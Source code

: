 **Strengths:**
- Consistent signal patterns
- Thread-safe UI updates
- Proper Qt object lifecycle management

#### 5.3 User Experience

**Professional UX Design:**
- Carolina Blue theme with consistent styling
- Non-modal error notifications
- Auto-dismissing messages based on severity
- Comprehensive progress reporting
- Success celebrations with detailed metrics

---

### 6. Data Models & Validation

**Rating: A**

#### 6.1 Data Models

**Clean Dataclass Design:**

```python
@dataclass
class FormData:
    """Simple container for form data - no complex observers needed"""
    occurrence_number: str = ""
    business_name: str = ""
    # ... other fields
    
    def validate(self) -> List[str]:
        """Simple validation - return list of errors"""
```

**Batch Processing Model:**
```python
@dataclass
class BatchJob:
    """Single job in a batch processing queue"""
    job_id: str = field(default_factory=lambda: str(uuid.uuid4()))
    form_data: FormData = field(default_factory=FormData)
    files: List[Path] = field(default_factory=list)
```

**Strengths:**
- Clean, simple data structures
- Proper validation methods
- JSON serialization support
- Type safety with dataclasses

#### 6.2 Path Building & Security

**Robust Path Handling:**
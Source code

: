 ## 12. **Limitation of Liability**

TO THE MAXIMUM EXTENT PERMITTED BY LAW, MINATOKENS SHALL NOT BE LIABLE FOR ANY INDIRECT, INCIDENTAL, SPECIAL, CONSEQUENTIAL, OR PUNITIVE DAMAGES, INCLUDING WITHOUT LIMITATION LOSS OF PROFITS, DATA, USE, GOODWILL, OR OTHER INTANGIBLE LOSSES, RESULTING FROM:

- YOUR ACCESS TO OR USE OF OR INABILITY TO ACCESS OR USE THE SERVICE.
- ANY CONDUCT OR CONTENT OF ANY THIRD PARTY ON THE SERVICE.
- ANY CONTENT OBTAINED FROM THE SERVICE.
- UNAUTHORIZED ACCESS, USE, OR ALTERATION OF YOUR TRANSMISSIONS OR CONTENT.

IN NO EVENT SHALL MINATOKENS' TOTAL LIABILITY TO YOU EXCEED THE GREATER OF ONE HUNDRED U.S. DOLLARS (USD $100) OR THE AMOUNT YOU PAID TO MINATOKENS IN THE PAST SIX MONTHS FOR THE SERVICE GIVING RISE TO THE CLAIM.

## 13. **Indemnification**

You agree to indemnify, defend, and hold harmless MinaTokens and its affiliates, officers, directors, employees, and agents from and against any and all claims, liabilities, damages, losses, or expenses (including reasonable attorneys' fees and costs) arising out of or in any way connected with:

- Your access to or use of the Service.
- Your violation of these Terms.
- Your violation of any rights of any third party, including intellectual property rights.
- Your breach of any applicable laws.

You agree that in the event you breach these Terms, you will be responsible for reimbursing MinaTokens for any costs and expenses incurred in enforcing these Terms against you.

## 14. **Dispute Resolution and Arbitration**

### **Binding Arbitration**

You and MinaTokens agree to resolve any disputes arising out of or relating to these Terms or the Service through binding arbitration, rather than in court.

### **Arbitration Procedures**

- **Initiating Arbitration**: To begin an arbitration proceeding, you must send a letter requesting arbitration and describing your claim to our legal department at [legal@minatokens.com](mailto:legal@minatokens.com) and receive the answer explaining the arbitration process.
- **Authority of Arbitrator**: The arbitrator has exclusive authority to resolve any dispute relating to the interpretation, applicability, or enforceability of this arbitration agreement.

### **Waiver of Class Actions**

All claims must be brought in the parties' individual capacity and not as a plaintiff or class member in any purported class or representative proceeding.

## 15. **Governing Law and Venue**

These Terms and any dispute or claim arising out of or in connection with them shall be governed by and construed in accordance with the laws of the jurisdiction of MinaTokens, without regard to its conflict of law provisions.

:::

**About this task:** Retype the listing exactly, in full.

**Answer below:**
Source code

: **Strengths:**
- Consistent signal patterns
- Thread-safe UI updates
- Proper Qt object lifecycle management

#### 5.3 User Experience

**Professional UX Design:**
- Carolina Blue theme with consistent styling
- Non-modal error notifications
- Auto-dismissing messages based on severity
- Comprehensive progress reporting
- Success celebrations with detailed metrics

---

### 6. Data Models & Validation

**Rating: A**

#### 6.1 Data Models

**Clean Dataclass Design:**

```python
@dataclass
class FormData:
    """Simple container for form data - no complex observers needed"""
    occurrence_number: str = ""
    business_name: str = ""
    # ... other fields
    
    def validate(self) -> List[str]:
        """Simple validation - return list of errors"""
```

**Batch Processing Model:**
```python
@dataclass
class BatchJob:
    """Single job in a batch processing queue"""
    job_id: str = field(default_factory=lambda: str(uuid.uuid4()))
    form_data: FormData = field(default_factory=FormData)
    files: List[Path] = field(default_factory=list)
```

**Strengths:**
- Clean, simple data structures
- Proper validation methods
- JSON serialization support
- Type safety with dataclasses

#### 6.2 Path Building & Security

**Robust Path Handling:**
Source code

: ## 12. **Limitation of Liability**

TO THE MAXIMUM EXTENT PERMITTED BY LAW, MINATOKENS SHALL NOT BE LIABLE FOR ANY INDIRECT, INCIDENTAL, SPECIAL, CONSEQUENTIAL, OR PUNITIVE DAMAGES, INCLUDING WITHOUT LIMITATION LOSS OF PROFITS, DATA, USE, GOODWILL, OR OTHER INTANGIBLE LOSSES, RESULTING FROM:

- YOUR ACCESS TO OR USE OF OR INABILITY TO ACCESS OR USE THE SERVICE.
- ANY CONDUCT OR CONTENT OF ANY THIRD PARTY ON THE SERVICE.
- ANY CONTENT OBTAINED FROM THE SERVICE.
- UNAUTHORIZED ACCESS, USE, OR ALTERATION OF YOUR TRANSMISSIONS OR CONTENT.

IN NO EVENT SHALL MINATOKENS' TOTAL LIABILITY TO YOU EXCEED THE GREATER OF ONE HUNDRED U.S. DOLLARS (USD $100) OR THE AMOUNT YOU PAID TO MINATOKENS IN THE PAST SIX MONTHS FOR THE SERVICE GIVING RISE TO THE CLAIM.

## 13. **Indemnification**

You agree to indemnify, defend, and hold harmless MinaTokens and its affiliates, officers, directors, employees, and agents from and against any and all claims, liabilities, damages, losses, or expenses (including reasonable attorneys' fees and costs) arising out of or in any way connected with:

- Your access to or use of the Service.
- Your violation of these Terms.
- Your violation of any rights of any third party, including intellectual property rights.
- Your breach of any applicable laws.

You agree that in the event you breach these Terms, you will be responsible for reimbursing MinaTokens for any costs and expenses incurred in enforcing these Terms against you.

## 14. **Dispute Resolution and Arbitration**

### **Binding Arbitration**

You and MinaTokens agree to resolve any disputes arising out of or relating to these Terms or the Service through binding arbitration, rather than in court.

### **Arbitration Procedures**

- **Initiating Arbitration**: To begin an arbitration proceeding, you must send a letter requesting arbitration and describing your claim to our legal department at [legal@minatokens.com](mailto:legal@minatokens.com) and receive the answer explaining the arbitration process.
- **Authority of Arbitrator**: The arbitrator has exclusive authority to resolve any dispute relating to the interpretation, applicability, or enforceability of this arbitration agreement.

### **Waiver of Class Actions**

All claims must be brought in the parties' individual capacity and not as a plaintiff or class member in any purported class or representative proceeding.

## 15. **Governing Law and Venue**

These Terms and any dispute or claim arising out of or in connection with them shall be governed by and construed in accordance with the laws of the jurisdiction of MinaTokens, without regard to its conflict of law provisions.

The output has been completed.